Но сразу же после трагедии Буш осознал необходимость честно и откровенно сказать людям, что впереди — продолжительная борьба. Назвав войну с террором «первым сражением в войнах XXI века», Буш четко вскрыл историческую природу нового вызова, с которым столкнулась нация. «Думаю, американский народ понимает, — сказал он, — что после 11 сентября… мы вступили в иной мир и принимаем на себя ответственность за него».
Выступая непосредственно по следам катастрофы, Буш заявил, что задача Америки состоит не просто в том, чтобы наказать тех, кто несет ответственность за это преступление, но искоренить терроризм во всем мире. В отличие от Клинтона, который считал, что нападение на торговый центр в 1993 году требует чисто полицейских мер, Буш торжественно поклялся преследовать террористов в любой точке земного шара. Это не полицейская, это военная проблема, подчеркнул он, и воевать надо не просто с теми, кто совершил этот бесчеловечный акт, но с режимами, стоящими за их спиной. Подчеркивая, что война может растянуться на годы, Буш отнюдь не скрывал от людей масштабов испытания, с которым мы все столкнулись.
Прессе Буш в рузвельтовском стиле сказал, что война эта «необычная». И далее не раз возвращался к этой теме, варьируя на все лады. «К таким войнам мы в Америке не привыкли.
Величайшее поколение штурмовало плацдармы противника… Поколение Икс получило возможность наблюдать за эффек том действия новых военных технологий, сидя у экранов своих телевизоров… Но сегодня начинается другая война, требующая иного отношения и иного менталитета».
Буш сказал даже, что война сыграет определяющую роль в эволюции американского национального характера, «сегодня мы, как никогда остро, ощущаем свое предназначение». Нашим временам, продолжал он, свойственны некоторый гедонизм и эгоистическая замкнутость, но «какие сдвиги в культуре, чувствуется, происходят… мы начинаем задумываться о подлинных ценностях жизни».
Это высказывание живо напоминает слова Черчилля: «Сегодня британское общество испытывает подъем, какого не видела еще его продолжительная, насыщенная событиями, славная история». Или слова Рузвельта: «Нынешнее поколение американцев пришло к осознанию — осознанию глубоко личному — того факта, что есть вещи поважнее жизни любого индивида или даже группы людей, что есть вещи, за которые можно пожертвовать, и пожертвовать с готовностью, не только разного рода приятностями, не только собственностью или связями с теми, кто тебе близок, но самой жизнью».
И вновь — какое разительное отличие от Линдона Джонсона, который даже не попытался заразить народ чувством большой цели.

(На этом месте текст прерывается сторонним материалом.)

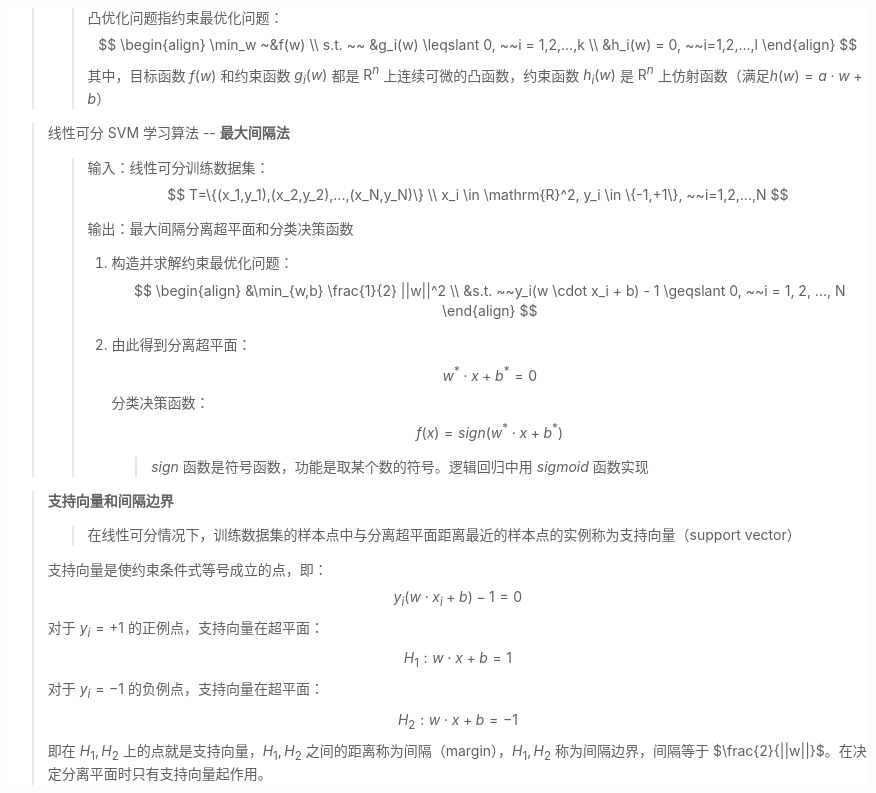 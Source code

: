 > > 凸优化问题指约束最优化问题：
> > $$
> > \begin{align}
> >  \min_w ~&f(w) \\
> > s.t. ~~ &g_i(w) \leqslant 0, ~~i = 1,2,...,k \\
> > &h_i(w) = 0, ~~i=1,2,...,l
> > \end{align}
> > $$
> > 其中，目标函数 $f(w)$ 和约束函数 $g_i(w)$ 都是 $\mathrm{R}^n$ 上连续可微的凸函数，约束函数 $h_i(w)$ 是 $\mathrm{R}^n$ 上仿射函数（满足$h(w)=a \cdot w + b$）

> 线性可分 SVM 学习算法 -- **最大间隔法**
>
> > 输入：线性可分训练数据集：
> > $$
> > T=\{(x_1,y_1),(x_2,y_2),...,(x_N,y_N)\} \\
> > x_i \in \mathrm{R}^2, y_i \in \{-1,+1\}, ~~i=1,2,...,N
> > $$
> >
> > 输出：最大间隔分离超平面和分类决策函数
> >
> > 1. 构造并求解约束最优化问题：
> >    $$
> >    \begin{align}
> >    &\min_{w,b} \frac{1}{2} ||w||^2 \\
> >    &s.t. ~~y_i(w \cdot x_i + b) - 1 \geqslant 0, ~~i = 1, 2, ..., N
> >    \end{align}
> >    $$
> >
> >
> > 2. 由此得到分离超平面：
> >    $$
> >    w^* \cdot x + b^* = 0
> >    $$
> >    分类决策函数：
> >    $$
> >    f(x) = sign(w^* \cdot x + b^*)
> >    $$
> >
> >    > $sign$ 函数是符号函数，功能是取某个数的符号。逻辑回归中用 $sigmoid$ 函数实现

> **支持向量和间隔边界**
>
> > 在线性可分情况下，训练数据集的样本点中与分离超平面距离最近的样本点的实例称为支持向量（support vector）
>
> 支持向量是使约束条件式等号成立的点，即：
> $$
> y_i(w \cdot x_i + b) - 1 = 0
> $$
> 对于 $y_i = +1$ 的正例点，支持向量在超平面：
> $$
> H_1:w \cdot x + b = 1
> $$
> 对于 $y_i=-1$ 的负例点，支持向量在超平面：
> $$
> H_2:w \cdot x + b = -1
> $$
> 即在 $H_1,H_2$ 上的点就是支持向量，$H_1,H_2$ 之间的距离称为间隔（margin），$H_1,H_2$ 称为间隔边界，间隔等于 $\frac{2}{||w||}$。在决定分离平面时只有支持向量起作用。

Вьетнам оказался просто досадной помехой на пути реализации программы Великого общества, которой президент отдал себя без остатка. Успехи, достигнутые на фронтах борьбы за гражданские права и против нищеты, открыли ему самые радужные перспективы на домашней арене. Будучи человеком, которого нелегко столкнуть с избранного пути, Джонсон просто отмахнулся от Вьетнама, утверждая, что надо заниматься изготовлением собственного пирога и есть его. «Наша страна, — говорил он в послании конгрессу и нации 1966 года, — достаточно могущественна для того, чтобы решать задачи в иных частях света, не отрываясь от строительства Великого общества дома». Директор Федеральной резервной системы Чарлз Шульце потребовал пятимиллиардного увеличения налогов, но президент, не испытывая доверия к электорату, популистским жестом снизил эту цифру в пять раз, явно предпочитая отдать будущность страны в залог честному призыву потуже затянуть пояса сегодня. Таким образом, он упустил возможность вдохновить и по-настоящему стать во главе нации. По словам Кирнз Гудвин, «война требует от людей величайших жертв. В такие минуты перед ними с необыкновенной остротой встает проблема выбора». Именно возможности выбора и лишил своих соотечественников Линдон Джонсон. Он скрыл от них факты, на основании которых они могли бы принять решение — либо сделать войну во Вьетнаме серьезным национальным приоритетом, либо выйти из нее. «В конечном итоге, — заключает Кирнз Гудвин, — государственный деятель не может проводить политику войны, не зная, за какие цели и сколь долго готов сражаться народ».